## Directions
Would you return the lines that run from the start of the data below to the line with "implementate riguardano: la", both included, exactly as written and without pictures?

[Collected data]
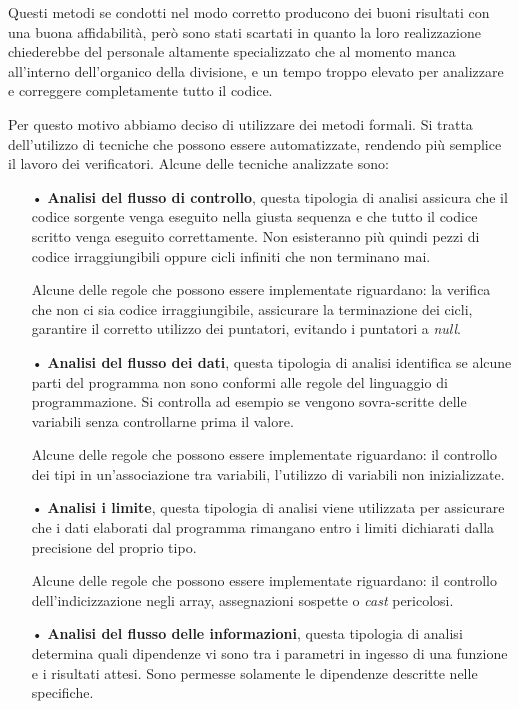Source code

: Questi metodi se condotti nel modo corretto producono dei buoni risultati con una buona affidabilità, però sono stati scartati in quanto la loro realizzazione chiederebbe del personale altamente specializzato che al momento manca all'interno dell'organico della divisione, e un tempo troppo elevato per analizzare e correggere completamente tutto il codice.

Per questo motivo abbiamo deciso di utilizzare dei metodi formali. Si tratta dell'utilizzo di tecniche che possono essere automatizzate, rendendo più semplice il lavoro dei verificatori. Alcune delle tecniche analizzate sono:
\begin{itemize}
\item[•] \textbf{Analisi del flusso di controllo}, questa tipologia di analisi assicura che il codice sorgente venga eseguito nella giusta sequenza e che tutto il codice scritto venga eseguito correttamente. Non esisteranno più quindi pezzi di codice irraggiungibili oppure cicli infiniti che non terminano mai.

Alcune delle regole che possono essere implementate riguardano: la verifica che non ci sia codice irraggiungibile, assicurare la terminazione dei cicli, garantire il corretto utilizzo dei puntatori, evitando i puntatori a \textit{null}.

\item[•] \textbf{Analisi del flusso dei dati}, questa tipologia di analisi identifica se alcune parti del programma non sono conformi alle regole del linguaggio di programmazione. Si controlla ad esempio se vengono sovra-scritte delle variabili senza controllarne prima il valore.

Alcune delle regole che possono essere implementate riguardano: il controllo dei tipi in un'associazione tra variabili, l'utilizzo di variabili non inizializzate.

\item[•] \textbf{Analisi i limite}, questa tipologia di analisi viene utilizzata per assicurare che i dati elaborati dal programma rimangano entro i limiti dichiarati dalla precisione del proprio tipo.

Alcune delle regole che possono essere implementate riguardano: il controllo dell'indicizzazione negli array, assegnazioni sospette o \textit{cast} pericolosi.

\item[•] \textbf{Analisi del flusso delle informazioni}, questa tipologia di analisi determina quali dipendenze vi sono tra i parametri in ingesso di una funzione e i risultati attesi. Sono permesse solamente le dipendenze descritte nelle specifiche.

\end{itemize}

## Answer section
Source code

: Questi metodi se condotti nel modo corretto producono dei buoni risultati con una buona affidabilità, però sono stati scartati in quanto la loro realizzazione chiederebbe del personale altamente specializzato che al momento manca all'interno dell'organico della divisione, e un tempo troppo elevato per analizzare e correggere completamente tutto il codice.

Per questo motivo abbiamo deciso di utilizzare dei metodi formali. Si tratta dell'utilizzo di tecniche che possono essere automatizzate, rendendo più semplice il lavoro dei verificatori. Alcune delle tecniche analizzate sono:
\begin{itemize}
\item[•] \textbf{Analisi del flusso di controllo}, questa tipologia di analisi assicura che il codice sorgente venga eseguito nella giusta sequenza e che tutto il codice scritto venga eseguito correttamente. Non esisteranno più quindi pezzi di codice irraggiungibili oppure cicli infiniti che non terminano mai.

Alcune delle regole che possono essere implementate riguardano: la verifica che non ci sia codice irraggiungibile, assicurare la terminazione dei cicli, garantire il corretto utilizzo dei puntatori, evitando i puntatori a \textit{null}.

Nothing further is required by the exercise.